Кино, особенно экранное искусство на переломе 20-х – 30-х гг., к этому явно еще не пришло. Тут как раз едва-едва намечались попытки представить характер. Ситуация довлела над логикой поведения реального героя в правдоподобных житейских обстоятельствах («Простой случай», «Одна»). Экранному искусству были ещё очень далеки и не понятны законы, обнаруженные маститой литературоведческой школой, практически совсем чужда и даже неприемлема (с позиций авторского кинематографа) идея саморазвития художественного образа. При том, что на её основе впервые был предпринят тончайший анализ художественной структуры текста, внятно обусловленное проникновение в систему образов произведения, прочтение глубинных мотивов авторского замысла.

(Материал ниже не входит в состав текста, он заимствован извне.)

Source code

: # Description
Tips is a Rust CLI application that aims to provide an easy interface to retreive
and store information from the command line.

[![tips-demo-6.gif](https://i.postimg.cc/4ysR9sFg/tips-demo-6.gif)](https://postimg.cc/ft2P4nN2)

В общем потоке критики одной из самых взвешенных, серьезных попыток понять сущность идеи саморазвития была статья киноведа Н. Иезуитова «Переверзевщина в кино» («На литературном посту», 1930, № 2, с. 68–70). Однако и она отвергает не столько предложенную методику анализа, сколько мировоззрение авторов концепции. «Проблема «организующего» образа есть плод механистического мировоззрения»[17]. Критик категорически не согласен с Ив. Анисимовым, который рассматривает фильмы В. Пудовкина «Мать» – «Конец Санкт-Петербурга» – «Потомок Чингис-Хана» как саморазвитие одной и той же схемы образа. И всё же при этом не отрицает полностью мысль о саморазвитии: «Самодвижение» образов есть, – соглашается авторитетный киновед, – однако оно сложно детерминировано.

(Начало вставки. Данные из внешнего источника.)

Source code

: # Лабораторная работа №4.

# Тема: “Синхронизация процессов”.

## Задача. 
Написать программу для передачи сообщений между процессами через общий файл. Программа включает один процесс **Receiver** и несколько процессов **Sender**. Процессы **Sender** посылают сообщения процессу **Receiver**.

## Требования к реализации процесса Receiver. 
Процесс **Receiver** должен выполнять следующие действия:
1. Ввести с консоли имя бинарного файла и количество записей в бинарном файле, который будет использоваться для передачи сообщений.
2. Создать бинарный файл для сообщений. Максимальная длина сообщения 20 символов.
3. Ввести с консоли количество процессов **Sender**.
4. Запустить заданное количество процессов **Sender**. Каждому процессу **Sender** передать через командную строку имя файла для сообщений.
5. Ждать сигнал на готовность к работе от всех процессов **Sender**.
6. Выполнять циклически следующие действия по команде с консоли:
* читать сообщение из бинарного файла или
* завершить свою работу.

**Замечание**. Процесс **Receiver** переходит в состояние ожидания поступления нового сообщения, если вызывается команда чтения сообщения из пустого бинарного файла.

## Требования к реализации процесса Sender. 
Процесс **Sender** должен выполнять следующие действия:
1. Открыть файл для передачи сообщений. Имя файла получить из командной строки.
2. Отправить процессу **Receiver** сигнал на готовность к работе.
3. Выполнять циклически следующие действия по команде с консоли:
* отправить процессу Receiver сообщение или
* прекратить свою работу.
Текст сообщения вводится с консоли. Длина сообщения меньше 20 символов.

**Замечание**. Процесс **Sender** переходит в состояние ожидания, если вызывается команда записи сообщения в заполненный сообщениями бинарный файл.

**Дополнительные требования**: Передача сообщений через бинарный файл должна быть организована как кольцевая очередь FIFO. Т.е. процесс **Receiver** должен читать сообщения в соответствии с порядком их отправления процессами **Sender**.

В частности, прежде всего общественным развитием, классовостью и т. п., а не просто «изнутри».

В № 4 журнала ряд критиков выступает уже с позиций обвинительных, граничащих с осуждением. Критикуя одну из статей «Стиль как закономерность», автор сводит всё к отрицанию опять же саморазвития стиля (статья «Переверзев и его ученик», с. 46–57).

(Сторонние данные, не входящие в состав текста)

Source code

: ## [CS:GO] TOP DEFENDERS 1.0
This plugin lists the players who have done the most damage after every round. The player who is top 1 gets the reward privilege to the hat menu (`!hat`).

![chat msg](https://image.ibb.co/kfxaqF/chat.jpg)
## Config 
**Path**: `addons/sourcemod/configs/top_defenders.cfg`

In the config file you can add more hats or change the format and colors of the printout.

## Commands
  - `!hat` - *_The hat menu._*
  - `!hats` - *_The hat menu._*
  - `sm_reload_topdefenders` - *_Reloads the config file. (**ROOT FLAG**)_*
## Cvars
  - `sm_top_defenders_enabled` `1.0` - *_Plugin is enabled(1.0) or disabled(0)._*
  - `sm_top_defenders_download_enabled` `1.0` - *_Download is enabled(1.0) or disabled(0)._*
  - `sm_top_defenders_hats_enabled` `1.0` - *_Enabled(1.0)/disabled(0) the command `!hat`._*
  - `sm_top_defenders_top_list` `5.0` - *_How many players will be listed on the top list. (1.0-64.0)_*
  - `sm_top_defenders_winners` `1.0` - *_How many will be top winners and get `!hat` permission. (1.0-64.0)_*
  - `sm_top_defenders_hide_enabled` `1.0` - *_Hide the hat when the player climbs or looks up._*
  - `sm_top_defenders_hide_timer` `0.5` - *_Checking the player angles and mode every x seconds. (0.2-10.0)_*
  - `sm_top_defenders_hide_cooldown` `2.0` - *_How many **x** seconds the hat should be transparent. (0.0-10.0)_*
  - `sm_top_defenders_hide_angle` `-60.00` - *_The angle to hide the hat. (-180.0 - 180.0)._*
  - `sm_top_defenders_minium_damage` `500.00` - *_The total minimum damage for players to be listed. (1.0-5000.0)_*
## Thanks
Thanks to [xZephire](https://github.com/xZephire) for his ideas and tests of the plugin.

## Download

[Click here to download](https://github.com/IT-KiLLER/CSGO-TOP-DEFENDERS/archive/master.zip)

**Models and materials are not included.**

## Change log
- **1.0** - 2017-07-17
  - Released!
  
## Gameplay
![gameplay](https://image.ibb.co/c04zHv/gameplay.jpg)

Взамен журнал пытается предложить ряд собственных статей о стиле. Однако и здесь всё в конце концов сводится к огульному отрицанию неполюбившейся идеи.

Важно помнить, что рапповцы воспринимали диалектику только как борьбу противоположностей, развитие как ряд столкновений, революционных взрывов – в духе времени. Поэтому концепция внутренней обусловленности явлений не вписывалась в их «марксистские» представления.

Идея саморазвития как становления, несомненно, пережила многих из оппонентов и признана плодотворной учеными в разных областях науки.

Что же конкретно она предлагала искусству кино начала 30-х гг.?

Опираясь на ее логику сегодня, легко обнаружить грядущий вслед за авторским монтажным кинематографом 2-й половины 20-х гг. новый экранный язык, основанный на формировании популярных жанров – кинодрамы, комедии характеров, динамичного повествовательно-приключенческого сюжета. То есть кино «завтрашнего дня». Буквально через короткое время экран устремился осваивать подобные построения, опирающиеся на логику характера. Социально обусловленного («Путевка в жизнь»), драматургически построенного именно по законам саморазвития.